• _Goal of the exercise_: Scan the data below for the string "Insérer". Copy every line where it appears.

[Records contained in a dataset]
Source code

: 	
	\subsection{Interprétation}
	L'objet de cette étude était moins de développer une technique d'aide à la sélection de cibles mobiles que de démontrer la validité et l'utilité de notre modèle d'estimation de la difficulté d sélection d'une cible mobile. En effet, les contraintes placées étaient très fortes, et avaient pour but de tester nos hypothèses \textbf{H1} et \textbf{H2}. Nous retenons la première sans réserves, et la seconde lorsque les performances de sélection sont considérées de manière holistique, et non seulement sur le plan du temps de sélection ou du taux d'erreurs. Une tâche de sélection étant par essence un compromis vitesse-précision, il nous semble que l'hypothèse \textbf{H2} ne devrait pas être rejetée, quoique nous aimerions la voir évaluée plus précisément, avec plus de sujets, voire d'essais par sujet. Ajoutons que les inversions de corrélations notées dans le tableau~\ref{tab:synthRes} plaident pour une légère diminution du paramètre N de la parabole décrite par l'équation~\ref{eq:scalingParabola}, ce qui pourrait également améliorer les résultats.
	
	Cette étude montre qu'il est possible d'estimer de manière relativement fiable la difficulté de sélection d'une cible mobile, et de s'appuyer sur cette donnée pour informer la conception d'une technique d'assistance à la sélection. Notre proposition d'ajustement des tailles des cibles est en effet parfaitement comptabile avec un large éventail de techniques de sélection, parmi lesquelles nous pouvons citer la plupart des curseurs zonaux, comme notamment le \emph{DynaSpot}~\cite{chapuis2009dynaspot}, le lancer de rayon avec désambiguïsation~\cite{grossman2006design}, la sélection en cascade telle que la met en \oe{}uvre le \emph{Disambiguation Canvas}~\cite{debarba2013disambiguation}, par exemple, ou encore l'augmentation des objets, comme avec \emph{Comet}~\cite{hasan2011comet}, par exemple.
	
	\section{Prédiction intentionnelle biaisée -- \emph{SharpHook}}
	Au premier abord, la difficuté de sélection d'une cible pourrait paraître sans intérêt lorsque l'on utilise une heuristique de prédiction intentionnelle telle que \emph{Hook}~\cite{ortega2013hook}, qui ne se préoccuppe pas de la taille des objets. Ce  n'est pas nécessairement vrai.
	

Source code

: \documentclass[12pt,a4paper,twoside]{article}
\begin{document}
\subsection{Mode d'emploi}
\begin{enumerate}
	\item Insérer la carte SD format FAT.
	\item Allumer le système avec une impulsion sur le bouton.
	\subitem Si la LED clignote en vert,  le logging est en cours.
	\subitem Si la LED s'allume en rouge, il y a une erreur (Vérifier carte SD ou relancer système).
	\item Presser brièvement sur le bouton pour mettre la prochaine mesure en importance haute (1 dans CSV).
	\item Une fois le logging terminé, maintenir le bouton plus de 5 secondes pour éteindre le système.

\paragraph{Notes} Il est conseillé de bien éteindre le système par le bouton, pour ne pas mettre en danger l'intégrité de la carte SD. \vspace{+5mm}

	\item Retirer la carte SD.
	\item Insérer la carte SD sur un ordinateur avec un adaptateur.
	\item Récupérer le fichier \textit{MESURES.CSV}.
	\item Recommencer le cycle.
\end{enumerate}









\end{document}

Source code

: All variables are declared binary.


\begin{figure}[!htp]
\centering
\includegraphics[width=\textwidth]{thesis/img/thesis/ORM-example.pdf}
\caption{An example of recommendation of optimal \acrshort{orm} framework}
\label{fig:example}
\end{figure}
...
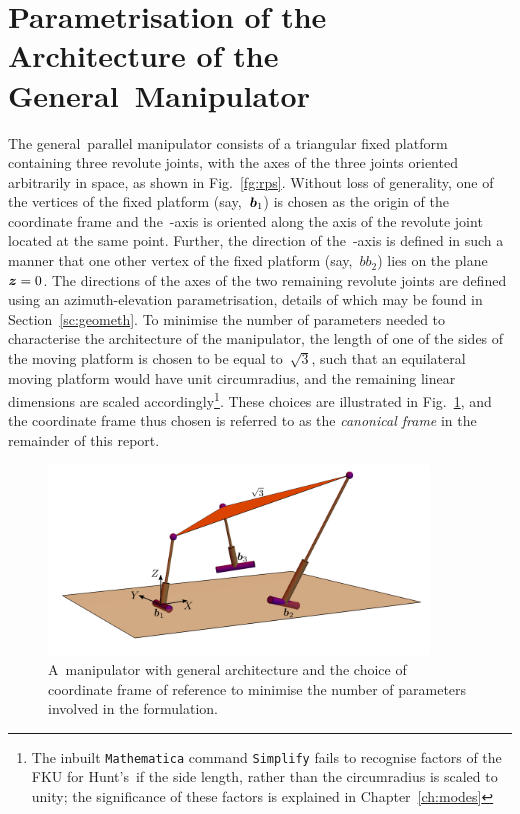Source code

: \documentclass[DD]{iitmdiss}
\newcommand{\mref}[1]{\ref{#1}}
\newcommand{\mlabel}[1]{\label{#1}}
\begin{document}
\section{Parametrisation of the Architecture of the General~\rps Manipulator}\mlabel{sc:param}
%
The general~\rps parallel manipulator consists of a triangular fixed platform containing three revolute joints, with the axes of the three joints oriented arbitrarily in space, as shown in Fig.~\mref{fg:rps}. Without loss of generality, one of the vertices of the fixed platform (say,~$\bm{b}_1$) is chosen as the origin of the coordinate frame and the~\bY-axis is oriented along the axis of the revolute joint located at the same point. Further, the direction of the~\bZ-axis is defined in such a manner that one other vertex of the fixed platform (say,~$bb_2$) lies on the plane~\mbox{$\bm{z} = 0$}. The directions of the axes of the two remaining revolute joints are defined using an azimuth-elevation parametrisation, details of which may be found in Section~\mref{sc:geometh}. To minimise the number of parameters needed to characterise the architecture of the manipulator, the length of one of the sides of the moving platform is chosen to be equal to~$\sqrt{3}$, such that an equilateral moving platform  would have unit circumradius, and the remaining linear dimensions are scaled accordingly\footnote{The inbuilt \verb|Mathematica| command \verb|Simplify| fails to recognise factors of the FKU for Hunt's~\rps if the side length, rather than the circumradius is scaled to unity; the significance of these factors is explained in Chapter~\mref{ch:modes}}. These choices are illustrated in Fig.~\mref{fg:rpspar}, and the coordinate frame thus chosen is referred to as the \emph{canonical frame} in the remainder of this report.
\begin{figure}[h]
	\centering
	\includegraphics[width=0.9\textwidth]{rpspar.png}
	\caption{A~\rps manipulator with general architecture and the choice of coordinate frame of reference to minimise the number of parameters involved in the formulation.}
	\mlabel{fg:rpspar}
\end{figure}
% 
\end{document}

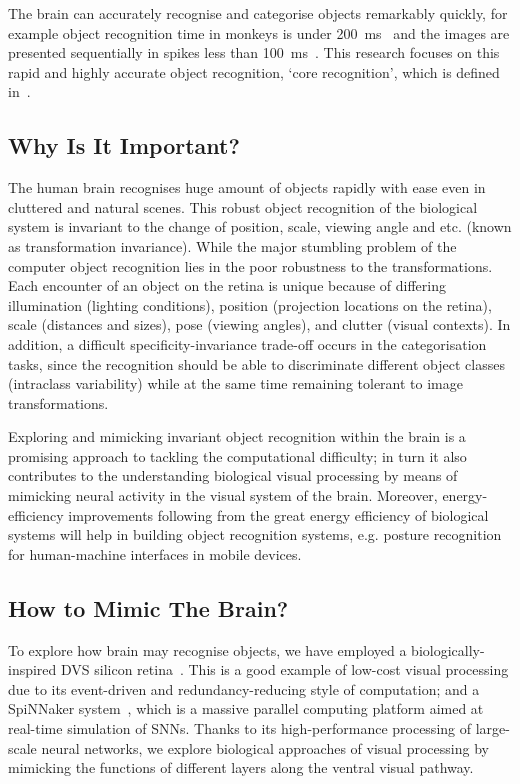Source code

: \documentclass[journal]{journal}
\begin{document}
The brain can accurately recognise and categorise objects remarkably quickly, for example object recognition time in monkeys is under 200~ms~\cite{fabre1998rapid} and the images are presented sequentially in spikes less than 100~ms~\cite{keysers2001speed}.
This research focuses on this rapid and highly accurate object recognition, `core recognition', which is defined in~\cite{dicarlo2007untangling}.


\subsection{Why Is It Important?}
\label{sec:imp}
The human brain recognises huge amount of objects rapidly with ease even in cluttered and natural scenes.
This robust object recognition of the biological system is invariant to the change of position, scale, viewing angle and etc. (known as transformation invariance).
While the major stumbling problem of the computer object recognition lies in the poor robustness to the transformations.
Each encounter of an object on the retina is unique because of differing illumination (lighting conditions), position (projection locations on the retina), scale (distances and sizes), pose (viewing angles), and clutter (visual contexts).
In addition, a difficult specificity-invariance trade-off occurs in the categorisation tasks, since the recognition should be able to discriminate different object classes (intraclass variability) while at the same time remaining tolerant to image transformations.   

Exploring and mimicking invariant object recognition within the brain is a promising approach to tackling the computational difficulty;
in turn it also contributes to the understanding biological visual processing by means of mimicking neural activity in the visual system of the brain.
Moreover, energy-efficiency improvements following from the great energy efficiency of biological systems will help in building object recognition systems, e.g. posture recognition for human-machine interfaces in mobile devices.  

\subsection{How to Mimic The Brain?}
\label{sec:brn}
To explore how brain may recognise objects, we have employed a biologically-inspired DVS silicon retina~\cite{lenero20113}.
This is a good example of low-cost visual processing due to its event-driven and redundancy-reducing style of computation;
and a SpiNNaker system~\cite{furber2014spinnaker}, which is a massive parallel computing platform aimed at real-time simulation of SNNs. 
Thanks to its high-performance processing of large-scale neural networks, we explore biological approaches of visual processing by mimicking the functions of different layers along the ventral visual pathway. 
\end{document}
--
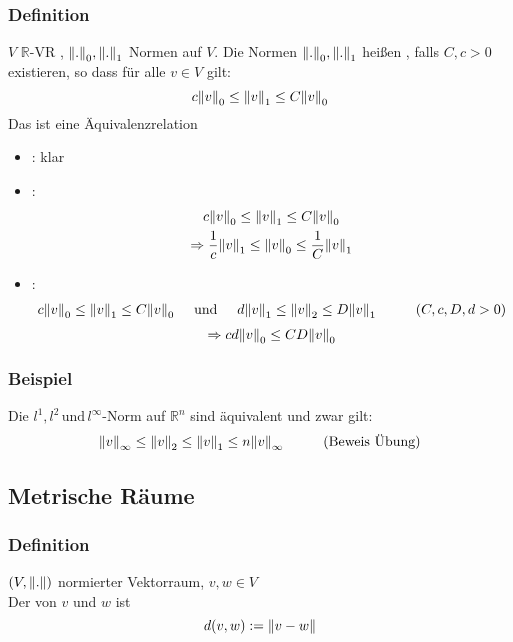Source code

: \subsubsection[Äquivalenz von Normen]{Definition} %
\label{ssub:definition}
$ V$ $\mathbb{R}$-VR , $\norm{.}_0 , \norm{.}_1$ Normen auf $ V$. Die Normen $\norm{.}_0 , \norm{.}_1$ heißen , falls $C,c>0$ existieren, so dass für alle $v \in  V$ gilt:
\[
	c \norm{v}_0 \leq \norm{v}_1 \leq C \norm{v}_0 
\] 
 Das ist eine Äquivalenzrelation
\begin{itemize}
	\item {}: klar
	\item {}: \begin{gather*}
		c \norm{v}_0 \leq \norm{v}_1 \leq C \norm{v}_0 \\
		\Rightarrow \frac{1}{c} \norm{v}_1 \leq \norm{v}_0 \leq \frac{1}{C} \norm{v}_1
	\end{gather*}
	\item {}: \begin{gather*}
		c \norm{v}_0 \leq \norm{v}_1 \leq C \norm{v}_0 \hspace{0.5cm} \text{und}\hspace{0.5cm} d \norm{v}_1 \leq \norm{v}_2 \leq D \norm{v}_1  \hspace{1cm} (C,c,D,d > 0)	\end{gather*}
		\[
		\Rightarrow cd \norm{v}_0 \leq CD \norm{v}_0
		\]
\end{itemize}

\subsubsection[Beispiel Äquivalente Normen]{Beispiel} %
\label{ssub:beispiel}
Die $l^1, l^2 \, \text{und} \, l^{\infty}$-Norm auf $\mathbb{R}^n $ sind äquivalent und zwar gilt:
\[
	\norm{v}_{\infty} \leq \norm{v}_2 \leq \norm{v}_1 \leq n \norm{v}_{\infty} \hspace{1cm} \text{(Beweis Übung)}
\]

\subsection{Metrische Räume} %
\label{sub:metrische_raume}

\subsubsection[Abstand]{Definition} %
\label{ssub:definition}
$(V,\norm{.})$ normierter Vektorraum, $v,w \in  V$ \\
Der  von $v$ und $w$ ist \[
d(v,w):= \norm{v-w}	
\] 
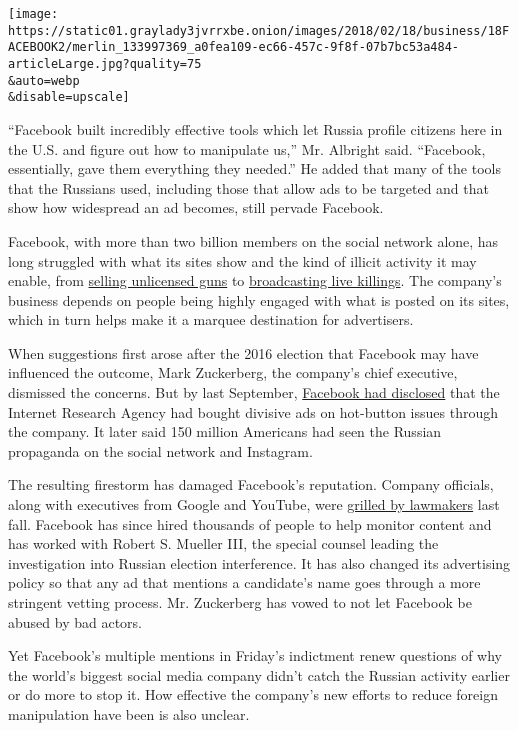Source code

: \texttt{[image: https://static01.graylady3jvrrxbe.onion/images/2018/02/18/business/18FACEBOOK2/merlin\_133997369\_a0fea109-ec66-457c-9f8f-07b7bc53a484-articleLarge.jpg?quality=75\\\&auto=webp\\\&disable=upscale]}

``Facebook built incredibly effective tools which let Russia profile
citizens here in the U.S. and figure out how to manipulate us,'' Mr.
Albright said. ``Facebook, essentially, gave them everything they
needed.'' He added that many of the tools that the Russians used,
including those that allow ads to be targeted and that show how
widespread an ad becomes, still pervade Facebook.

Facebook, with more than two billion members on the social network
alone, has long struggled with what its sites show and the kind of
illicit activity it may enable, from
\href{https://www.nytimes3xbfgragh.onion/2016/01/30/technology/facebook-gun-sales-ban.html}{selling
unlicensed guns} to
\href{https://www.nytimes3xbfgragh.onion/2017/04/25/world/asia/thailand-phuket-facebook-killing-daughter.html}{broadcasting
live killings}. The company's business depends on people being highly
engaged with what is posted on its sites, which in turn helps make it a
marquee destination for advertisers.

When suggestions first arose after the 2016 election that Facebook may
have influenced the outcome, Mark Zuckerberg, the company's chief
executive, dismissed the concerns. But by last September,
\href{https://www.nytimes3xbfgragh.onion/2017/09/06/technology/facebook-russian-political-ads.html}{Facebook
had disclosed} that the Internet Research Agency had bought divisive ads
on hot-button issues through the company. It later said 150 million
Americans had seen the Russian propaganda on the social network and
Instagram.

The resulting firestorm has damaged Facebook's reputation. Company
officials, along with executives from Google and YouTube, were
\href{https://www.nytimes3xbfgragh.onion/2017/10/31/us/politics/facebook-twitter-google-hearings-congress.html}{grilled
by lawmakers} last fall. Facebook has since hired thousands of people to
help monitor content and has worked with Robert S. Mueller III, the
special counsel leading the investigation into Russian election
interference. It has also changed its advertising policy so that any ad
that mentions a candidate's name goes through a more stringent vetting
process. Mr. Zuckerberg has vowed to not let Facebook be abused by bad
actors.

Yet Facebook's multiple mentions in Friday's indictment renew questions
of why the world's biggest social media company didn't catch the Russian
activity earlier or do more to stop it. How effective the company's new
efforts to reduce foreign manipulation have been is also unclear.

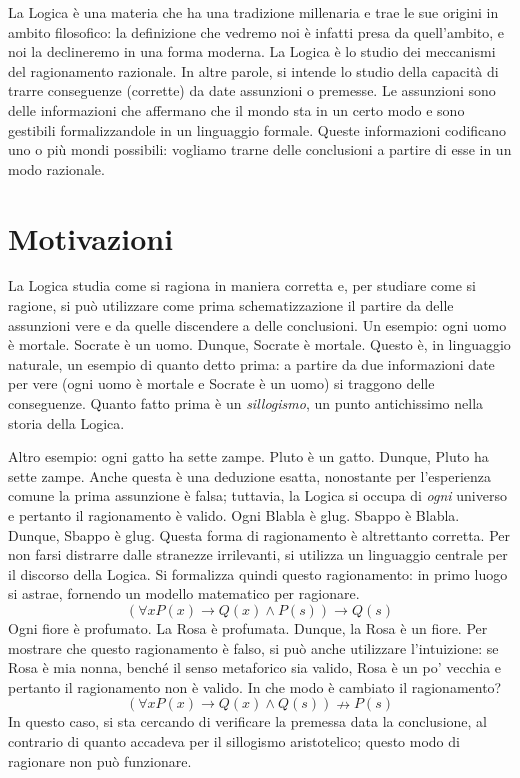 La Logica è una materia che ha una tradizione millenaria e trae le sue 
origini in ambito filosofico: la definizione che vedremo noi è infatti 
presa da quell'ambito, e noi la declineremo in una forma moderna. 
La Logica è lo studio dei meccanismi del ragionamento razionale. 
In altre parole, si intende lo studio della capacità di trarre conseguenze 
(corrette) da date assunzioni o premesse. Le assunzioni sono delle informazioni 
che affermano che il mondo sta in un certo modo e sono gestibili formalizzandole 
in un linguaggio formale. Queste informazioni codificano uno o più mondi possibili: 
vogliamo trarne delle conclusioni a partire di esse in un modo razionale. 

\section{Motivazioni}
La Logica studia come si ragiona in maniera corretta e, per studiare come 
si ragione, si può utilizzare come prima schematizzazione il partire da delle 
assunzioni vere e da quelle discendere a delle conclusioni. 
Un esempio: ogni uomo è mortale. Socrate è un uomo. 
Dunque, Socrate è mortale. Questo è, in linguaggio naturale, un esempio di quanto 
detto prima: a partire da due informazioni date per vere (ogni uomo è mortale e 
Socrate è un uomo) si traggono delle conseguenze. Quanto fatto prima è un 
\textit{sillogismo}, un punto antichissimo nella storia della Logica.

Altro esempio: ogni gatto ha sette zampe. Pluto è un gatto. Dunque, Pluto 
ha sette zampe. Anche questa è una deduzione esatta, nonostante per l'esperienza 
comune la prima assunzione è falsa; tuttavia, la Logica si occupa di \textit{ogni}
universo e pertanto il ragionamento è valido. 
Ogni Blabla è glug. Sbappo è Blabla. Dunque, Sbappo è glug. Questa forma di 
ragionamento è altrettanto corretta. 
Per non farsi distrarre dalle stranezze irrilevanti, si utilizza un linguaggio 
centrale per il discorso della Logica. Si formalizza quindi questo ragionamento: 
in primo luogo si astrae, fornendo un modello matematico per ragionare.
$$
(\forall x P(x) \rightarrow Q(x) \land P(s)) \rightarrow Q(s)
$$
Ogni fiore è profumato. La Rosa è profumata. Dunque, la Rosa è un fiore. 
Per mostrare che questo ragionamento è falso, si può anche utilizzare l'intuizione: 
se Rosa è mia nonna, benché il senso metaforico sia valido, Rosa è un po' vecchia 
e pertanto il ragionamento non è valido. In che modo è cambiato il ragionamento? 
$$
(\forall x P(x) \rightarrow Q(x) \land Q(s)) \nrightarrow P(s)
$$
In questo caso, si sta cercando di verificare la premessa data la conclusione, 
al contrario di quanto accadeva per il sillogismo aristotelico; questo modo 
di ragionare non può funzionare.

• _Written answer_:
	\item Insérer la carte SD format FAT.
	\item Insérer la carte SD sur un ordinateur avec un adaptateur.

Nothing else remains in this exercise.